When comparing the effective chill ranges with winter temperatures at the three locations, it becomes evident that in Klein-Altendorf and Beijing, temperatures are often cooler than the effective temperature range for chill accumulation. In contrast, Davis experiences more frequent temperatures that are too warm for effective chill accumulation.

At Davis, warmer winter temperatures are likely to reduce chill accumulation, while in Klein-Altendorf and Beijing, the relationship is more complex. In colder conditions, warming might increase chill accumulation, but in warmer conditions, it could decrease it. This non-monotonic relationship between temperature and chill accumulation means that PLS regression is unlikely to yield clear results at these locations.

In the following chapter, a solution to address this issue will be explored.

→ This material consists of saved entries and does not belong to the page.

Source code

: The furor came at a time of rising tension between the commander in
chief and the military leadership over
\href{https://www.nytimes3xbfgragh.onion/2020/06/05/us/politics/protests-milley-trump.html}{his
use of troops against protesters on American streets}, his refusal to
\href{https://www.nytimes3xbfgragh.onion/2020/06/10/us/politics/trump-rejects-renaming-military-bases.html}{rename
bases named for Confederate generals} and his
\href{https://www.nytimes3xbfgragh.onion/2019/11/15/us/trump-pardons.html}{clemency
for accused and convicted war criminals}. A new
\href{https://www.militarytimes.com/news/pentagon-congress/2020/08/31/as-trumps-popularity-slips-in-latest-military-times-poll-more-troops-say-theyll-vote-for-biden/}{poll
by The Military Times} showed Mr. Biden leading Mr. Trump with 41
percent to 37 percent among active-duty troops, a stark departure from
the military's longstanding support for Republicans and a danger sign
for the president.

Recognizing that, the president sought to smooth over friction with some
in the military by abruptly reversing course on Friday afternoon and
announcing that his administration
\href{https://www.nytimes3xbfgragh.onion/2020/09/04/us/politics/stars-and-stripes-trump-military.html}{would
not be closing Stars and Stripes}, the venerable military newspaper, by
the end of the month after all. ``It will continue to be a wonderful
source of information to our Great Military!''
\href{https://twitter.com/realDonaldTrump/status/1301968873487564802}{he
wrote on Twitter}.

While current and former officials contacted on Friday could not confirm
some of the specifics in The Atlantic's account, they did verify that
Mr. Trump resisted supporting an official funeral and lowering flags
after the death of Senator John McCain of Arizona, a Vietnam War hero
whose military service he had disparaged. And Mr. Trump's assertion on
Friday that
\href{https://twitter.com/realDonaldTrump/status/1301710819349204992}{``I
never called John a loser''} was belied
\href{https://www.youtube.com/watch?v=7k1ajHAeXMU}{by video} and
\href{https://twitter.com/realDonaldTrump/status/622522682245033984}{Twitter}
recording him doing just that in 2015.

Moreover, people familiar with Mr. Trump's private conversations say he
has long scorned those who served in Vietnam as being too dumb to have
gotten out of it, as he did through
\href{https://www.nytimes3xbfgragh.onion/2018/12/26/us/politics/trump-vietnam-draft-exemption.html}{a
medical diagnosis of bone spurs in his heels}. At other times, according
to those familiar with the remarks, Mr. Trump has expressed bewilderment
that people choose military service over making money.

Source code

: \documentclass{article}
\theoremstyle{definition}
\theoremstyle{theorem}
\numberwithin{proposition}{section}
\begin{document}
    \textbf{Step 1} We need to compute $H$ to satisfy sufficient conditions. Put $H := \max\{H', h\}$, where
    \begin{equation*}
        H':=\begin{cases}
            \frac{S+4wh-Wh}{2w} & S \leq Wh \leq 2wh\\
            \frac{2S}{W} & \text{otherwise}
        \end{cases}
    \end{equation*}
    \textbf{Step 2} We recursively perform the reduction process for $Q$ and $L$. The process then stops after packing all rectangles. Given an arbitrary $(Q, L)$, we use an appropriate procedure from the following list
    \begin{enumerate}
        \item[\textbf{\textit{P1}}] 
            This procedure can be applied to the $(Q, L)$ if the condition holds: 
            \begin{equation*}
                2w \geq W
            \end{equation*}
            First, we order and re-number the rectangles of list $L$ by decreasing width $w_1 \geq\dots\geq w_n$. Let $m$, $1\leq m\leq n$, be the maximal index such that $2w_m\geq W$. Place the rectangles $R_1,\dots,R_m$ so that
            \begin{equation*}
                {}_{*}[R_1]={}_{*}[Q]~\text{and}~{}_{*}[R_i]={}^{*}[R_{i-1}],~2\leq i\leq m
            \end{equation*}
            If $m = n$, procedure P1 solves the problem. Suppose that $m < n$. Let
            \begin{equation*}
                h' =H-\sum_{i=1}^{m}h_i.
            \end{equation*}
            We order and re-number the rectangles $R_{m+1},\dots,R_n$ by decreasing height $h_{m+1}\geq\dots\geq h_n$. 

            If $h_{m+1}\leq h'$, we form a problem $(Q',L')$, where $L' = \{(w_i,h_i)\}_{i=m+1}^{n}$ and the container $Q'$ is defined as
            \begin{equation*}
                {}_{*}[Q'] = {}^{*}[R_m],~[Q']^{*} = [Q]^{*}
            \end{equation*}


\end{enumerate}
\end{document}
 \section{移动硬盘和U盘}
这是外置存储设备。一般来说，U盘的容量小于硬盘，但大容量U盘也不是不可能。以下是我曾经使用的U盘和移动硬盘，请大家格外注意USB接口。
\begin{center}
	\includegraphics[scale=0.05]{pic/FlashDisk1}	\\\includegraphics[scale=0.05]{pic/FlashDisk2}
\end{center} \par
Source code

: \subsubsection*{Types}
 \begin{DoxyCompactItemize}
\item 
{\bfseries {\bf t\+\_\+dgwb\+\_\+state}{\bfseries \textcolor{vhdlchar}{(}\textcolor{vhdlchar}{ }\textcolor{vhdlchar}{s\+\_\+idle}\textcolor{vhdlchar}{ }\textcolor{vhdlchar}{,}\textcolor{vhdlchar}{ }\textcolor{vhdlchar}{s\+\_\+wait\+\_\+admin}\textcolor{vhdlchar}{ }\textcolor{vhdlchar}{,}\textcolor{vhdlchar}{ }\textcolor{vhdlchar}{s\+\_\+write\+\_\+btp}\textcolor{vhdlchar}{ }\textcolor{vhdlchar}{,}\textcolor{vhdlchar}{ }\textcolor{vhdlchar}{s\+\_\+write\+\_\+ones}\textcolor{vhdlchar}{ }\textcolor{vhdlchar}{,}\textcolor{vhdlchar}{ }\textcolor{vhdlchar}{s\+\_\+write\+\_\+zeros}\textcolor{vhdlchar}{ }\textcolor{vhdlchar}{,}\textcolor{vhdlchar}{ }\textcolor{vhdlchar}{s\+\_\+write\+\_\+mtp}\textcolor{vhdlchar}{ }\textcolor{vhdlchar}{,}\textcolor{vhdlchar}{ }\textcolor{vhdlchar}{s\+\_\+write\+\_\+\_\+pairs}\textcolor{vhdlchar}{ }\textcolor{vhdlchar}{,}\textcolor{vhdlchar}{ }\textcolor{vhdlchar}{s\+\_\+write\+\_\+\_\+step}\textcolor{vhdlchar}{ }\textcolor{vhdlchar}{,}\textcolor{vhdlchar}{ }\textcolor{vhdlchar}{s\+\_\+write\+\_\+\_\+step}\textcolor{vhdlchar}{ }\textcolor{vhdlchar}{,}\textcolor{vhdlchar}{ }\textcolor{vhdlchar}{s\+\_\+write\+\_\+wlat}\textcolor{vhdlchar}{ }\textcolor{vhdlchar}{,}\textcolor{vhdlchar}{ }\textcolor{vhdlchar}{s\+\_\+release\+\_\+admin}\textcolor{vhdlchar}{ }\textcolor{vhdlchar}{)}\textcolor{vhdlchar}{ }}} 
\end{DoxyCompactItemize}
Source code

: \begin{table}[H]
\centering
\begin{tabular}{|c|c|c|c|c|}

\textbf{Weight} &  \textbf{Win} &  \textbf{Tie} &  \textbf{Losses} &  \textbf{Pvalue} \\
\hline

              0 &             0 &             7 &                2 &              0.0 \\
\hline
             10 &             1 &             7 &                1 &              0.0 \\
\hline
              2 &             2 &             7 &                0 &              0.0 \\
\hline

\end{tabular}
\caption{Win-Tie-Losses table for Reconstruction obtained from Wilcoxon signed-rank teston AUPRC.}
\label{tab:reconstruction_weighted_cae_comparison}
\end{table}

Exercises on chill model comparison

  1. Briefly explain in what climatic settings we can expect PLS regression to detect the chilling phase - and in what settings this probably won’t work.

PLS regression works well for detecting the chilling phase in climates where temperatures stay within the effective chill range, allowing for a clear relationship between temperature and chill accumulation. However, in areas with fluctuating or excessively warm temperatures (like Davis, California), the relationship becomes non-monotonic, making PLS less effective.

  1. How could we overcome this problem?

To improve chill detection, we could use models that account for non-monotonic relationships, such as the Dynamic Model. Additionally, incorporating environmental factors and refining chill models to better reflect temperature thresholds can help overcome the limitations of PLS regression.